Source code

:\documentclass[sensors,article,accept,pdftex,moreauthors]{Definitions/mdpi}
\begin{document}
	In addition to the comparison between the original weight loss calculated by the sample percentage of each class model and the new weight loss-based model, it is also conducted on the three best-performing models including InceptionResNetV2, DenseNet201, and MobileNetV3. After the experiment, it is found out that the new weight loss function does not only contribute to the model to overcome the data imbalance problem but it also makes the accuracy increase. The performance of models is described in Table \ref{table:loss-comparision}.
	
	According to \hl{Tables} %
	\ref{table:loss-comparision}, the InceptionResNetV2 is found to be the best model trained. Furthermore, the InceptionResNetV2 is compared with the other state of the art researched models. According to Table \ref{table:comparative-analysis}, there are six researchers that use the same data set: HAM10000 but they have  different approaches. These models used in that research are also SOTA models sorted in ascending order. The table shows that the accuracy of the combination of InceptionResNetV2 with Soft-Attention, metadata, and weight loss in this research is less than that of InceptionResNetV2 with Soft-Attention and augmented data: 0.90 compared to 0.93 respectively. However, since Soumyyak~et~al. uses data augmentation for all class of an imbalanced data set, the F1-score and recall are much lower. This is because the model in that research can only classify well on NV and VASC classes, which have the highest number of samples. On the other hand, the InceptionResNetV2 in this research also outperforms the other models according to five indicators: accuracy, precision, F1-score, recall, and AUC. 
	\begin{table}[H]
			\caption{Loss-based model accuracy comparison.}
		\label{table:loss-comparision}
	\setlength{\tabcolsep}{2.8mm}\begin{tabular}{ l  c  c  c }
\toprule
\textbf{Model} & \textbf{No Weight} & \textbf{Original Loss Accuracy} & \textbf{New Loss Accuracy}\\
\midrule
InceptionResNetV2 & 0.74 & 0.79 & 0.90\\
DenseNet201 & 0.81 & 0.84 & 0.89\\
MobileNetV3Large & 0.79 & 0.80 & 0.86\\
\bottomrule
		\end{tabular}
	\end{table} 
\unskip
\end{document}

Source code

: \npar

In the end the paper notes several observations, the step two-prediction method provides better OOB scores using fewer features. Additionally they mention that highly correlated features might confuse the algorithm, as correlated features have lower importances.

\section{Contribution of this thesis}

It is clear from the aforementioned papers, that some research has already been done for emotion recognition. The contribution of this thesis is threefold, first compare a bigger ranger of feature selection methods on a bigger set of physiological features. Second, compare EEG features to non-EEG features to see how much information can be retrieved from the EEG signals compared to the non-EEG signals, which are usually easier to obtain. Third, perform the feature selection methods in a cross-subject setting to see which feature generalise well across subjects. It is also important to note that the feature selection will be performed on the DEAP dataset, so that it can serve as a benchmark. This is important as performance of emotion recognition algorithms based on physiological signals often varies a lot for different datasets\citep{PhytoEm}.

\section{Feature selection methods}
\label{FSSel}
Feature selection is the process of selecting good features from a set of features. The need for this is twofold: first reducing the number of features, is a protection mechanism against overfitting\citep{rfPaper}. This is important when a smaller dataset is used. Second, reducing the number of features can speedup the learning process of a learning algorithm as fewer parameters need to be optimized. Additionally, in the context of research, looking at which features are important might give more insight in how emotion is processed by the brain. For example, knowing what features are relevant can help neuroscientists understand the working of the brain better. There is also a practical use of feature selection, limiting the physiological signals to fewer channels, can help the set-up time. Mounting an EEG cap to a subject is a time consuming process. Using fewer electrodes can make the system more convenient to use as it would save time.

..........

Reproduce each line of the data without any change.

Source code

:\documentclass[sensors,article,accept,pdftex,moreauthors]{Definitions/mdpi}
\begin{document}
	In addition to the comparison between the original weight loss calculated by the sample percentage of each class model and the new weight loss-based model, it is also conducted on the three best-performing models including InceptionResNetV2, DenseNet201, and MobileNetV3. After the experiment, it is found out that the new weight loss function does not only contribute to the model to overcome the data imbalance problem but it also makes the accuracy increase. The performance of models is described in Table \ref{table:loss-comparision}.
	
	According to \hl{Tables} %
	\ref{table:loss-comparision}, the InceptionResNetV2 is found to be the best model trained. Furthermore, the InceptionResNetV2 is compared with the other state of the art researched models. According to Table \ref{table:comparative-analysis}, there are six researchers that use the same data set: HAM10000 but they have  different approaches. These models used in that research are also SOTA models sorted in ascending order. The table shows that the accuracy of the combination of InceptionResNetV2 with Soft-Attention, metadata, and weight loss in this research is less than that of InceptionResNetV2 with Soft-Attention and augmented data: 0.90 compared to 0.93 respectively. However, since Soumyyak~et~al. uses data augmentation for all class of an imbalanced data set, the F1-score and recall are much lower. This is because the model in that research can only classify well on NV and VASC classes, which have the highest number of samples. On the other hand, the InceptionResNetV2 in this research also outperforms the other models according to five indicators: accuracy, precision, F1-score, recall, and AUC. 
	\begin{table}[H]
			\caption{Loss-based model accuracy comparison.}
		\label{table:loss-comparision}
	\setlength{\tabcolsep}{2.8mm}\begin{tabular}{ l  c  c  c }
\toprule
\textbf{Model} & \textbf{No Weight} & \textbf{Original Loss Accuracy} & \textbf{New Loss Accuracy}\\
\midrule
InceptionResNetV2 & 0.74 & 0.79 & 0.90\\
DenseNet201 & 0.81 & 0.84 & 0.89\\
MobileNetV3Large & 0.79 & 0.80 & 0.86\\
\bottomrule
		\end{tabular}
	\end{table} 
\unskip
\end{document}

Source code

: \npar

In the end the paper notes several observations, the step two-prediction method provides better OOB scores using fewer features. Additionally they mention that highly correlated features might confuse the algorithm, as correlated features have lower importances.

\section{Contribution of this thesis}

It is clear from the aforementioned papers, that some research has already been done for emotion recognition. The contribution of this thesis is threefold, first compare a bigger ranger of feature selection methods on a bigger set of physiological features. Second, compare EEG features to non-EEG features to see how much information can be retrieved from the EEG signals compared to the non-EEG signals, which are usually easier to obtain. Third, perform the feature selection methods in a cross-subject setting to see which feature generalise well across subjects. It is also important to note that the feature selection will be performed on the DEAP dataset, so that it can serve as a benchmark. This is important as performance of emotion recognition algorithms based on physiological signals often varies a lot for different datasets\citep{PhytoEm}.

\section{Feature selection methods}
\label{FSSel}
Feature selection is the process of selecting good features from a set of features. The need for this is twofold: first reducing the number of features, is a protection mechanism against overfitting\citep{rfPaper}. This is important when a smaller dataset is used. Second, reducing the number of features can speedup the learning process of a learning algorithm as fewer parameters need to be optimized. Additionally, in the context of research, looking at which features are important might give more insight in how emotion is processed by the brain. For example, knowing what features are relevant can help neuroscientists understand the working of the brain better. There is also a practical use of feature selection, limiting the physiological signals to fewer channels, can help the set-up time. Mounting an EEG cap to a subject is a time consuming process. Using fewer electrodes can make the system more convenient to use as it would save time.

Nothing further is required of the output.